## [What is expected]
The line containing "U cilju omogućavanja" marks the end; write out exactly every line from the start of the data up to and including it, without the pictures.

[Document images with source code]
==*==
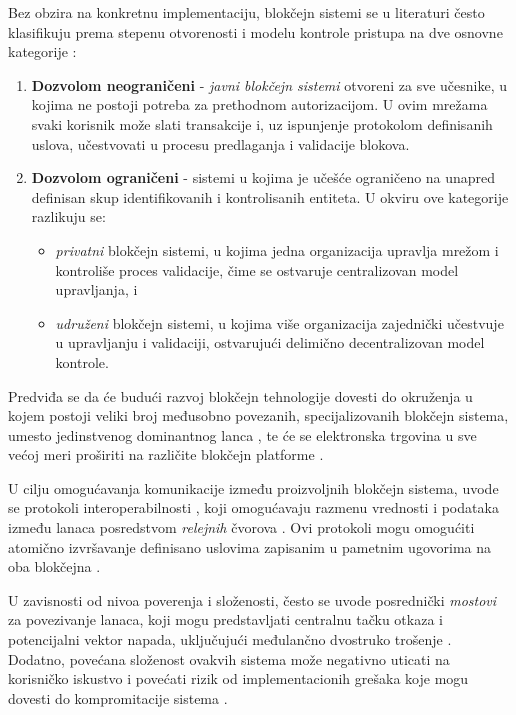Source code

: Bez obzira na konkretnu implementaciju, blokčejn sistemi se u literaturi često klasifikuju prema stepenu otvorenosti i modelu kontrole pristupa na dve osnovne kategorije \cite{solat2021permissioned}:
\begin{enumerate}
\item \textbf{Dozvolom neograničeni}  - \textit{javni blokčejn sistemi} otvoreni za sve učesnike, u kojima ne postoji potreba za prethodnom autorizacijom. U ovim mrežama svaki korisnik može slati transakcije i, uz ispunjenje protokolom definisanih uslova, učestvovati u procesu predlaganja i validacije blokova.

\item \textbf{Dozvolom ograničeni}  - sistemi u kojima je učešće ograničeno na unapred definisan skup identifikovanih i kontrolisanih entiteta. U okviru ove kategorije razlikuju se:
\begin{itemize}
\item \textit{privatni}  blokčejn sistemi, u kojima jedna organizacija upravlja mrežom i kontroliše proces validacije, čime se ostvaruje centralizovan model upravljanja, i
\item \textit{udruženi}  blokčejn sistemi, u kojima više organizacija zajednički učestvuje u upravljanju i validaciji, ostvarujući delimično decentralizovan model kontrole.
\end{itemize}
\end{enumerate}

Predviđa se da će budući razvoj blokčejn tehnologije dovesti do okruženja u kojem postoji veliki broj međusobno povezanih, specijalizovanih blokčejn sistema, umesto jedinstvenog dominantnog lanca \cite{vo2018internet}, te će se elektronska trgovina u sve većoj meri proširiti na različite blokčejn platforme \cite{herlihy2019cross}.

U cilju omogućavanja komunikacije između proizvoljnih blokčejn sistema, uvode se protokoli interoperabilnosti  \cite{belchior2021survey}, koji omogućavaju razmenu vrednosti i podataka između lanaca posredstvom \textit{relejnih} čvorova . Ovi protokoli mogu omogućiti atomično izvršavanje definisano uslovima zapisanim u pametnim ugovorima na oba blokčejna \cite{tsabary2021mad}. 

U zavisnosti od nivoa poverenja i složenosti, često se uvode posrednički \textit{mostovi}  za povezivanje lanaca, koji mogu predstavljati centralnu tačku otkaza i potencijalni vektor napada, uključujući međulančno dvostruko trošenje \cite{mukherjee2025double}. Dodatno, povećana složenost ovakvih sistema može negativno uticati na korisničko iskustvo i povećati rizik od implementacionih grešaka koje mogu dovesti do kompromitacije sistema \cite{zhang2024security}.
==*==
## [Answer space]
Source code

: Bez obzira na konkretnu implementaciju, blokčejn sistemi se u literaturi često klasifikuju prema stepenu otvorenosti i modelu kontrole pristupa na dve osnovne kategorije \cite{solat2021permissioned}:
\begin{enumerate}
\item \textbf{Dozvolom neograničeni}  - \textit{javni blokčejn sistemi} otvoreni za sve učesnike, u kojima ne postoji potreba za prethodnom autorizacijom. U ovim mrežama svaki korisnik može slati transakcije i, uz ispunjenje protokolom definisanih uslova, učestvovati u procesu predlaganja i validacije blokova.

\item \textbf{Dozvolom ograničeni}  - sistemi u kojima je učešće ograničeno na unapred definisan skup identifikovanih i kontrolisanih entiteta. U okviru ove kategorije razlikuju se:
\begin{itemize}
\item \textit{privatni}  blokčejn sistemi, u kojima jedna organizacija upravlja mrežom i kontroliše proces validacije, čime se ostvaruje centralizovan model upravljanja, i
\item \textit{udruženi}  blokčejn sistemi, u kojima više organizacija zajednički učestvuje u upravljanju i validaciji, ostvarujući delimično decentralizovan model kontrole.
\end{itemize}
\end{enumerate}

Predviđa se da će budući razvoj blokčejn tehnologije dovesti do okruženja u kojem postoji veliki broj međusobno povezanih, specijalizovanih blokčejn sistema, umesto jedinstvenog dominantnog lanca \cite{vo2018internet}, te će se elektronska trgovina u sve većoj meri proširiti na različite blokčejn platforme \cite{herlihy2019cross}.

U cilju omogućavanja komunikacije između proizvoljnih blokčejn sistema, uvode se protokoli interoperabilnosti  \cite{belchior2021survey}, koji omogućavaju razmenu vrednosti i podataka između lanaca posredstvom \textit{relejnih} čvorova . Ovi protokoli mogu omogućiti atomično izvršavanje definisano uslovima zapisanim u pametnim ugovorima na oba blokčejna \cite{tsabary2021mad}. 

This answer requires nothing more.